=== Begin Enclosure ===
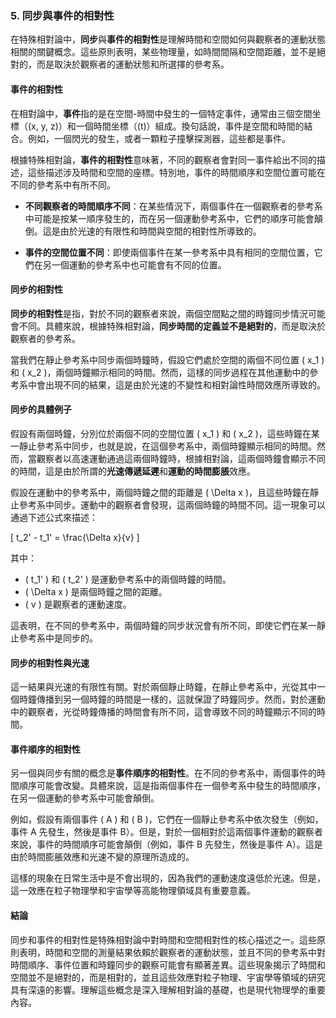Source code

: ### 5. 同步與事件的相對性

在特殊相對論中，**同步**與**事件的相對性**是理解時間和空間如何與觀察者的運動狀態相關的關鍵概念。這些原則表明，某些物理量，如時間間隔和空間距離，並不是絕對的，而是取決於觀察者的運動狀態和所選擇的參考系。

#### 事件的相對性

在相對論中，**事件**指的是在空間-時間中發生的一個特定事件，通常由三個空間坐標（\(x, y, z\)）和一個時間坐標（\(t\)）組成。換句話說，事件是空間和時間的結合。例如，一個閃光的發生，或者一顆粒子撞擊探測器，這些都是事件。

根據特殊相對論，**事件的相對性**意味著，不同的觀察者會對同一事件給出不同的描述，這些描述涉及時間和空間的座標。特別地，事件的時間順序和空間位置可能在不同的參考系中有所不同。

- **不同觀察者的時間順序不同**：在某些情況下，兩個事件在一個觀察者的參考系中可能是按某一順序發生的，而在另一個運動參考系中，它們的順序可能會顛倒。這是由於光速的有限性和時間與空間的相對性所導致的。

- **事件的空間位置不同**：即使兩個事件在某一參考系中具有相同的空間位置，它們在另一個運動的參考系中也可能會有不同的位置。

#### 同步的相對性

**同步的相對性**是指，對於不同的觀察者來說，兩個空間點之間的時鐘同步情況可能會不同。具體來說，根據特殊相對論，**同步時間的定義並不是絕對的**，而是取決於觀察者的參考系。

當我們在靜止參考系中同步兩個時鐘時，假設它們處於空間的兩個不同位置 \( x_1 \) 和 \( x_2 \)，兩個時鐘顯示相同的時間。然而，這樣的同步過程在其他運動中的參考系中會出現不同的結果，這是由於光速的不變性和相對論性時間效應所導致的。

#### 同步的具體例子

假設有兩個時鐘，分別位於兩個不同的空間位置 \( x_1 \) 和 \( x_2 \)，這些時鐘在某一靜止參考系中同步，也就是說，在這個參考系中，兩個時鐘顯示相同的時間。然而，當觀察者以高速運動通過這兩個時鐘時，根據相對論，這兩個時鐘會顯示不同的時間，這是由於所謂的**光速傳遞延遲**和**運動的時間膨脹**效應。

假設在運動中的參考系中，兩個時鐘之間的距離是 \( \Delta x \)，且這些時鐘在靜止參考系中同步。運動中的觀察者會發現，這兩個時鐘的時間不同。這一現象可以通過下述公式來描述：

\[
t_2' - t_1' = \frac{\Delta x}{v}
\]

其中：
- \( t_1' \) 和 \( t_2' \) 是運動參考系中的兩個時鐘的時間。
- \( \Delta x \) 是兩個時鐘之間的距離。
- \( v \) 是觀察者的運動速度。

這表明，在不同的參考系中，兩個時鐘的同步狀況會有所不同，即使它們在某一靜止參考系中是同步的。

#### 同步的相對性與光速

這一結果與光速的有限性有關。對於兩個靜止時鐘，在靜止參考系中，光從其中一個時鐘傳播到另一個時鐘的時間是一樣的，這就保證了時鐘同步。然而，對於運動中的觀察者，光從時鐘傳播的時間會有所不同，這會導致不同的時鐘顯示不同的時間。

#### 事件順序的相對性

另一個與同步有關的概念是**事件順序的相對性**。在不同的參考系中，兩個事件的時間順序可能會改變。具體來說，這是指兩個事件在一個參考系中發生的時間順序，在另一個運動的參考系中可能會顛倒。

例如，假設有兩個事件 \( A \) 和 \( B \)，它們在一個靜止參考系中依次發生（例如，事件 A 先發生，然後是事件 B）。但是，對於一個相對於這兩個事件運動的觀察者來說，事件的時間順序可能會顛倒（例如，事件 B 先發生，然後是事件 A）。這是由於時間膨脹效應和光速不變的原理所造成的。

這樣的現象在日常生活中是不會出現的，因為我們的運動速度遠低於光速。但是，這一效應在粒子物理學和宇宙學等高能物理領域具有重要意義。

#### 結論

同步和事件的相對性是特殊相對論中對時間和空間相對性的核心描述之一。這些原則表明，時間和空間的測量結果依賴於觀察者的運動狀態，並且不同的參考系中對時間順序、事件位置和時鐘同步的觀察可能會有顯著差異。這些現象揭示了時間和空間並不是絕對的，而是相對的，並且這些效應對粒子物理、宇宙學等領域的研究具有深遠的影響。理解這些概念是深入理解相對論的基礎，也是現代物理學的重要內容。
=== End Enclosure ===
Write out, from the lines above, only those from the line with "在特殊相對論中，**同步**" to the line with "- \( v \) 是觀察者的運動速度。", exactly as given, including the first and the last.

在特殊相對論中，**同步**與**事件的相對性**是理解時間和空間如何與觀察者的運動狀態相關的關鍵概念。這些原則表明，某些物理量，如時間間隔和空間距離，並不是絕對的，而是取決於觀察者的運動狀態和所選擇的參考系。

#### 事件的相對性

在相對論中，**事件**指的是在空間-時間中發生的一個特定事件，通常由三個空間坐標（\(x, y, z\)）和一個時間坐標（\(t\)）組成。換句話說，事件是空間和時間的結合。例如，一個閃光的發生，或者一顆粒子撞擊探測器，這些都是事件。

根據特殊相對論，**事件的相對性**意味著，不同的觀察者會對同一事件給出不同的描述，這些描述涉及時間和空間的座標。特別地，事件的時間順序和空間位置可能在不同的參考系中有所不同。

- **不同觀察者的時間順序不同**：在某些情況下，兩個事件在一個觀察者的參考系中可能是按某一順序發生的，而在另一個運動參考系中，它們的順序可能會顛倒。這是由於光速的有限性和時間與空間的相對性所導致的。

- **事件的空間位置不同**：即使兩個事件在某一參考系中具有相同的空間位置，它們在另一個運動的參考系中也可能會有不同的位置。

#### 同步的相對性

**同步的相對性**是指，對於不同的觀察者來說，兩個空間點之間的時鐘同步情況可能會不同。具體來說，根據特殊相對論，**同步時間的定義並不是絕對的**，而是取決於觀察者的參考系。

當我們在靜止參考系中同步兩個時鐘時，假設它們處於空間的兩個不同位置 \( x_1 \) 和 \( x_2 \)，兩個時鐘顯示相同的時間。然而，這樣的同步過程在其他運動中的參考系中會出現不同的結果，這是由於光速的不變性和相對論性時間效應所導致的。

#### 同步的具體例子

假設有兩個時鐘，分別位於兩個不同的空間位置 \( x_1 \) 和 \( x_2 \)，這些時鐘在某一靜止參考系中同步，也就是說，在這個參考系中，兩個時鐘顯示相同的時間。然而，當觀察者以高速運動通過這兩個時鐘時，根據相對論，這兩個時鐘會顯示不同的時間，這是由於所謂的**光速傳遞延遲**和**運動的時間膨脹**效應。

假設在運動中的參考系中，兩個時鐘之間的距離是 \( \Delta x \)，且這些時鐘在靜止參考系中同步。運動中的觀察者會發現，這兩個時鐘的時間不同。這一現象可以通過下述公式來描述：

\[
t_2' - t_1' = \frac{\Delta x}{v}
\]

其中：
- \( t_1' \) 和 \( t_2' \) 是運動參考系中的兩個時鐘的時間。
- \( \Delta x \) 是兩個時鐘之間的距離。
- \( v \) 是觀察者的運動速度。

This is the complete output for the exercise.